Sikora (2019) also investigated how career expectations of 16-year-olds might influence their subsequent subject choices in high school and university. To measure students’ choices, Sikora created three categories: (1) non-science choices; (2) biological, agricultural, and health-related science (BAH) choices; and (3) computing, engineering, physics, and mathematical science (CEM) choices (OECD, 2016; Sikora & Pokropek, 2012; Wegemer & Eccles, 2019). Results revealed that 35% of adolescent females expected to follow science careers, with 30% of them aiming to work in BAH but only 5% aiming to work in CEM, and that 33% of males were opting for science careers, with 21% of them aiming to work in CEM and 12% aiming for BAH. At later measurement points, the range of students expecting to enter science careers declined, and results showed a significant gender gap. Specifically, 59% of females interested in a BAH and 68% interested in a CEM career at 16 years of age changed to a non-science expectation by age 23, while 71% of males changed their expectations from BAH and 63% from CEM. Results also showed that self-concept was not a strong predictor. Findings suggest that when STEM is classified into three categories, females between the ages of 16 and 26 were more likely to work in BAH, while males were more likely to work in CEM professions. Collectively, findings highlight that the way STEM is defined matters, as findings seem to vary according to the variations of the STEM conceptualisation (Manly et al., 2018).

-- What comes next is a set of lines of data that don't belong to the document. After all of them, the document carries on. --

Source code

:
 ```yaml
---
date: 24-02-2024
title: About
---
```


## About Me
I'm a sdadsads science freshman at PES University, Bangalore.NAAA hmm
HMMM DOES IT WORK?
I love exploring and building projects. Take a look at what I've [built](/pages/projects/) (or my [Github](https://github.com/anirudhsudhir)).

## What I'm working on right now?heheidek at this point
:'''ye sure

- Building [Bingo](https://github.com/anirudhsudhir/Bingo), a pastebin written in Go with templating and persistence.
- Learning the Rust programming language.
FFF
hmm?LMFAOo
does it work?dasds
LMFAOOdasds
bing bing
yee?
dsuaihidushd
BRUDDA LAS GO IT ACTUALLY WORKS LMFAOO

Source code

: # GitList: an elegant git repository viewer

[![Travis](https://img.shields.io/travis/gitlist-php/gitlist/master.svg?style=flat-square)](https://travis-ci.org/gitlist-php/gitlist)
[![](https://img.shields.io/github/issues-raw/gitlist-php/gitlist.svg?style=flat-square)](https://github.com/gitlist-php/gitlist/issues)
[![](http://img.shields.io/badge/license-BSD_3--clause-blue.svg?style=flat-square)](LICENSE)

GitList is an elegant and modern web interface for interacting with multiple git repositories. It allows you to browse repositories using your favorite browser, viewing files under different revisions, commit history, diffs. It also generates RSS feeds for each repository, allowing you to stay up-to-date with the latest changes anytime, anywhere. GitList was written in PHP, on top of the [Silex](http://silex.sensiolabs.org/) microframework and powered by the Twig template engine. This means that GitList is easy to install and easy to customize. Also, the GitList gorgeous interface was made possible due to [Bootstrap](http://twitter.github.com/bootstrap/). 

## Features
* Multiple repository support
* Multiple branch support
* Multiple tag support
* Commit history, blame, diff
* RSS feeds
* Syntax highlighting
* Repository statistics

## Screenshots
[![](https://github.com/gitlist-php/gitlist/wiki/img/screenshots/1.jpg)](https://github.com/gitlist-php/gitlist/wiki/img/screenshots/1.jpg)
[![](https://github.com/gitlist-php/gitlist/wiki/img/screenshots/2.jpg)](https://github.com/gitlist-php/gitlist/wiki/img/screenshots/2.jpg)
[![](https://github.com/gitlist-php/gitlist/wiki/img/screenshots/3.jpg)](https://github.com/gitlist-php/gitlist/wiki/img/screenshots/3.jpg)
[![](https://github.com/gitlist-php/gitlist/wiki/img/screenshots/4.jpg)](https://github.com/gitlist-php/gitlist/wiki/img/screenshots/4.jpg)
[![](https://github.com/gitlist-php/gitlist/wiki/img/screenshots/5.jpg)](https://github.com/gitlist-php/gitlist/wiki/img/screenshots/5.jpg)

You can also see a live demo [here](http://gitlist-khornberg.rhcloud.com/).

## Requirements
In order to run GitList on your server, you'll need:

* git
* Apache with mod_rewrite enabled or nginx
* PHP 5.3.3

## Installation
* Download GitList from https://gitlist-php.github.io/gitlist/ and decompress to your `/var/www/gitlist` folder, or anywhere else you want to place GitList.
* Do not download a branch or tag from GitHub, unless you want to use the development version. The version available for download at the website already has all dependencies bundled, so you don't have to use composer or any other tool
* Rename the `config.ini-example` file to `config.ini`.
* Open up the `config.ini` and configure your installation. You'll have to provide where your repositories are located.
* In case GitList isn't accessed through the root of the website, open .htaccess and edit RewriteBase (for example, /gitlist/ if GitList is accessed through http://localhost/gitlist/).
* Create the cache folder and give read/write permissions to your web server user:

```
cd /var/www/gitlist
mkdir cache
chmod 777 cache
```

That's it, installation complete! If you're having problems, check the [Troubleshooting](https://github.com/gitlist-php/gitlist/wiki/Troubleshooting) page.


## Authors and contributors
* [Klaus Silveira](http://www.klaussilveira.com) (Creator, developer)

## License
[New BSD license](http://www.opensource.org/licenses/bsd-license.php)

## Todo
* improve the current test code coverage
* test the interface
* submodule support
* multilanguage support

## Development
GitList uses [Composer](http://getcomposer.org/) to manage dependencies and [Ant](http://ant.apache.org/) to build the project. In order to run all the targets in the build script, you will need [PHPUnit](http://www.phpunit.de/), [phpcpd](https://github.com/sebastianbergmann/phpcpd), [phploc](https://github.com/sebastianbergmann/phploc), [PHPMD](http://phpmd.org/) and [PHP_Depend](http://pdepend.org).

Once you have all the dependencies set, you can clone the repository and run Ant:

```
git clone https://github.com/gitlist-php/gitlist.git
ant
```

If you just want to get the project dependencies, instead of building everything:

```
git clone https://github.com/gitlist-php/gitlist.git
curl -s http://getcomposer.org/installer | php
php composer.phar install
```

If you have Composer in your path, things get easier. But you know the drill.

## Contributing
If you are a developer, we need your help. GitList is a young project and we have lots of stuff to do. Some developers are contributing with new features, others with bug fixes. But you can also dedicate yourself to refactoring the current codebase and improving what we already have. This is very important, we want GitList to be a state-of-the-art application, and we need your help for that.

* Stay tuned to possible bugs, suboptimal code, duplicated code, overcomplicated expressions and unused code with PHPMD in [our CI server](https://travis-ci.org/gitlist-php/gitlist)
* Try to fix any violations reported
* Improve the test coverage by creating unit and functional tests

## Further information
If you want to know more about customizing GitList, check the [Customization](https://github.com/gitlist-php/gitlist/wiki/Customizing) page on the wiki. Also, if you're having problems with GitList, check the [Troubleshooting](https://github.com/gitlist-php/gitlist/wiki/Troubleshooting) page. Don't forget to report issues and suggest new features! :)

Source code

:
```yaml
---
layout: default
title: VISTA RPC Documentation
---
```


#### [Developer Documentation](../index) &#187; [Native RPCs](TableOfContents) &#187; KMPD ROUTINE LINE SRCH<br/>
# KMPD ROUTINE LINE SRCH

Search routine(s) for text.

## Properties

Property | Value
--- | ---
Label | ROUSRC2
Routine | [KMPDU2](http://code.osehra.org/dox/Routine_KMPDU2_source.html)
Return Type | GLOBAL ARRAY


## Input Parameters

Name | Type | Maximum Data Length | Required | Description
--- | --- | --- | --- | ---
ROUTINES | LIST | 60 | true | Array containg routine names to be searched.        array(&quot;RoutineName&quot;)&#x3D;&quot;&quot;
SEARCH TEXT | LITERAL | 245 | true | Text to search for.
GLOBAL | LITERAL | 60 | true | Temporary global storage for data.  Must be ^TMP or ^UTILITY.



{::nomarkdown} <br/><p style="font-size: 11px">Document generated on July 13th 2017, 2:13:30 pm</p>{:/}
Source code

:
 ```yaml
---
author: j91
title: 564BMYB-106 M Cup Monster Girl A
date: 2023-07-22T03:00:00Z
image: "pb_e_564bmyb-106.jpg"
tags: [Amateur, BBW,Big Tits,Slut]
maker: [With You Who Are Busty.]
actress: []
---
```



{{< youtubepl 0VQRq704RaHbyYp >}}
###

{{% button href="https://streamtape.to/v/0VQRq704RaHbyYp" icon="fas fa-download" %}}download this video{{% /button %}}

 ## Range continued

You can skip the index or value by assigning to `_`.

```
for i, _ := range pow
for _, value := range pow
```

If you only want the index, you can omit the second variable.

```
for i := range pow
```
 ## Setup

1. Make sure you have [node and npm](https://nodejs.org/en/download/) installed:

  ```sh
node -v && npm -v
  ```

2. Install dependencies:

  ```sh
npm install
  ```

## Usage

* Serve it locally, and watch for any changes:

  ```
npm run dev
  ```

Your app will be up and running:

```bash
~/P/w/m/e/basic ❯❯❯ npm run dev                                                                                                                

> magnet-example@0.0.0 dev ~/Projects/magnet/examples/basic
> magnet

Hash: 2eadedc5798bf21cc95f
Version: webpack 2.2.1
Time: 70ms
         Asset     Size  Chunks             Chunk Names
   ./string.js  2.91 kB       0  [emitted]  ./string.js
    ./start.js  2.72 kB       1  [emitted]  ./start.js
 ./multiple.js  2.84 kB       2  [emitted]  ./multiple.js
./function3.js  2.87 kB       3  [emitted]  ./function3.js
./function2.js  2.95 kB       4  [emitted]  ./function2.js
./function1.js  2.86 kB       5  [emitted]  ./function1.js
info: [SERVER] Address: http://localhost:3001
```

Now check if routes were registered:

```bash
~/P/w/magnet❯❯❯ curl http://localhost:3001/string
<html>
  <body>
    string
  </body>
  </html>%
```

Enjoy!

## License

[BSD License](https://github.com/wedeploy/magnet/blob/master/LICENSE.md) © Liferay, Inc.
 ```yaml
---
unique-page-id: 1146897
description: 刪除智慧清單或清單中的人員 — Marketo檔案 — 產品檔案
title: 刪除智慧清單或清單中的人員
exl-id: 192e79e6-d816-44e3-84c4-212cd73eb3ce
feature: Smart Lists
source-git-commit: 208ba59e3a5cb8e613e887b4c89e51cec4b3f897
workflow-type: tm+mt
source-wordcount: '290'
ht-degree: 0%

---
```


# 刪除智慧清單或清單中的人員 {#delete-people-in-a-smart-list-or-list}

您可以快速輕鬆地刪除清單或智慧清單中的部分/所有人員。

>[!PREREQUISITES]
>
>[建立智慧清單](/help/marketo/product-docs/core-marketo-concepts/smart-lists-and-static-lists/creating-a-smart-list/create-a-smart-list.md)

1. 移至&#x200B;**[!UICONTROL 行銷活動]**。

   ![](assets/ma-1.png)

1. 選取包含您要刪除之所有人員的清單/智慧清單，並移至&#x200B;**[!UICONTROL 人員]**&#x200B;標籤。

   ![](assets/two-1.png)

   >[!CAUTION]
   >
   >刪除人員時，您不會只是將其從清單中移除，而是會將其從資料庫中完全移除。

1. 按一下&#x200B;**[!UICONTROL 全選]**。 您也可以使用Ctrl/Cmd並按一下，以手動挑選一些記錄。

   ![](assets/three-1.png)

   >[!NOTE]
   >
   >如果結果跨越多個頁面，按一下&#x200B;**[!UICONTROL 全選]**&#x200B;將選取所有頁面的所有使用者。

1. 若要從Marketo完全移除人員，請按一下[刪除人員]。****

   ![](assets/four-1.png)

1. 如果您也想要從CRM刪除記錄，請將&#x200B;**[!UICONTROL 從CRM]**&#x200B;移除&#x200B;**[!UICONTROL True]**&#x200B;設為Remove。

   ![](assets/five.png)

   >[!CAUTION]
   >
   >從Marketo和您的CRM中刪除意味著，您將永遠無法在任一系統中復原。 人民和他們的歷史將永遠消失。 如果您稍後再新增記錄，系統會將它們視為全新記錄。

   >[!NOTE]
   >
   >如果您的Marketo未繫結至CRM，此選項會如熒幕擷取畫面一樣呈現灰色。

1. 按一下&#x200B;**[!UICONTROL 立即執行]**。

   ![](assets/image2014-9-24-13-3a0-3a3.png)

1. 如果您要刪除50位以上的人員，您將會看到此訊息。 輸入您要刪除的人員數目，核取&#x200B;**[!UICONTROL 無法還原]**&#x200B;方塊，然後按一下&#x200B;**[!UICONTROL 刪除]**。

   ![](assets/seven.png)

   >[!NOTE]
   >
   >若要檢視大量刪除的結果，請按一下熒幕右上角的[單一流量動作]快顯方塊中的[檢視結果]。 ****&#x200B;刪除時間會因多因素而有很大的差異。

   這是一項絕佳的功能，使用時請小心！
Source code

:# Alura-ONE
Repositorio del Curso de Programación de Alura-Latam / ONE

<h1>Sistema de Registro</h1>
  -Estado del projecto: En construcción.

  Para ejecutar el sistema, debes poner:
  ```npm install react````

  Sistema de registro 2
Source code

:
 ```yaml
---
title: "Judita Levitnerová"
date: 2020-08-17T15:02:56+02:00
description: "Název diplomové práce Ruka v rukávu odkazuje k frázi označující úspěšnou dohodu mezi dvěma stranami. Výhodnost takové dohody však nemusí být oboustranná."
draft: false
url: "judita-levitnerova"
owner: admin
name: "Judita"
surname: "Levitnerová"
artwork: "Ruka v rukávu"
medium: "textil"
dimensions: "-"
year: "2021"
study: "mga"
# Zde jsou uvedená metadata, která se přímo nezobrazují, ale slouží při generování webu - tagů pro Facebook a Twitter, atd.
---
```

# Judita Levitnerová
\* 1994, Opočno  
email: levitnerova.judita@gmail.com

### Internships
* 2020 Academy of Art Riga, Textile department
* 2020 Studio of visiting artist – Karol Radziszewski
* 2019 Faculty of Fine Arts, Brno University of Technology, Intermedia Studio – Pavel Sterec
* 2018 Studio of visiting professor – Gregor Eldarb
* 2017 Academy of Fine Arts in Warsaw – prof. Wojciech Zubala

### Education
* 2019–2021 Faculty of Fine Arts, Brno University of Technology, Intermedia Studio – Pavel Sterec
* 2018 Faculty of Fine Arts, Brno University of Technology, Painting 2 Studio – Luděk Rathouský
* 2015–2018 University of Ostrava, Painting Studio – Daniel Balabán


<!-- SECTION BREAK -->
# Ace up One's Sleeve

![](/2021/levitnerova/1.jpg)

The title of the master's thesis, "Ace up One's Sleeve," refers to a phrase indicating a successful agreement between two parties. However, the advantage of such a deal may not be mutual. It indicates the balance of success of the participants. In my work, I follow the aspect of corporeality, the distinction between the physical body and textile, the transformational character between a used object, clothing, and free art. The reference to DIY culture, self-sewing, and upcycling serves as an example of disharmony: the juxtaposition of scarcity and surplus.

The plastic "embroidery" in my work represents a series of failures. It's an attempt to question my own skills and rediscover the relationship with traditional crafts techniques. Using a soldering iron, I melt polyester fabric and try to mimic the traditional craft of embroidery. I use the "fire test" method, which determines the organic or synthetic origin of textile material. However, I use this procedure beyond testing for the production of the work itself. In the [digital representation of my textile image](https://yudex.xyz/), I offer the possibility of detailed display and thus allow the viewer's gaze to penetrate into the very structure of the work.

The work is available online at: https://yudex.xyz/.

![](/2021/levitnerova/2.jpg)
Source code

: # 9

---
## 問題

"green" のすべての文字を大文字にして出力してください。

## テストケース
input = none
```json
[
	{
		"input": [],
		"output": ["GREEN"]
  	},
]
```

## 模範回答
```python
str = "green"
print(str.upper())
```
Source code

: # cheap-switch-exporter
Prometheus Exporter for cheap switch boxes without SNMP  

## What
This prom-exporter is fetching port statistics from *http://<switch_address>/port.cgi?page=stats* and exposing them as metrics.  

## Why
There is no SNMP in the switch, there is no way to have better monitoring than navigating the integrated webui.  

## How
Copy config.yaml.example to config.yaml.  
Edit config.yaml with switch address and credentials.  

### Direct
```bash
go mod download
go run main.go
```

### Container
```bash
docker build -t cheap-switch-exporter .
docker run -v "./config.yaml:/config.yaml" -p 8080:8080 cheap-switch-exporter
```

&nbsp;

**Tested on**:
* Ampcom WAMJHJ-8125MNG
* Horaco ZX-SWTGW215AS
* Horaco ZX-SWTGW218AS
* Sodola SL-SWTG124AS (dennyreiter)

When Miller and Kimmel (2012) used data across the 20 years of the Longitudinal Study of American Youth to examine factors associated with the selection of and enrolment in science, technology, engineering, mathematics, and medicine (STEMM) professions, they also found significant gender differences, with males being more interested in engineering and females in medical professions. Similarly, when Sikora and Pokropek (2012) used the PISA 2006 data to examine self-concept and career expectations across 50 countries, they found that science-oriented females were more likely to prefer careers in BAH and associated fields, while males primarily favoured CEM professions. Notably, when science self-concept, science performance, and socioeconomic status were accounted for in the career plans model, in a few countries classified as transforming and developing, including Greece, females’ likelihood to consider a career in CEM increased. However, even in these cases, males were still more likely than females to consider a CEM career.
To sum up, these relatively conflicting findings underscore the importance of further research to understand the factors predicting STEM career decisions, particularly as STEM fields are classified differently across studies, leading to inconsistent conclusions regarding factors related to career preferences in these fields.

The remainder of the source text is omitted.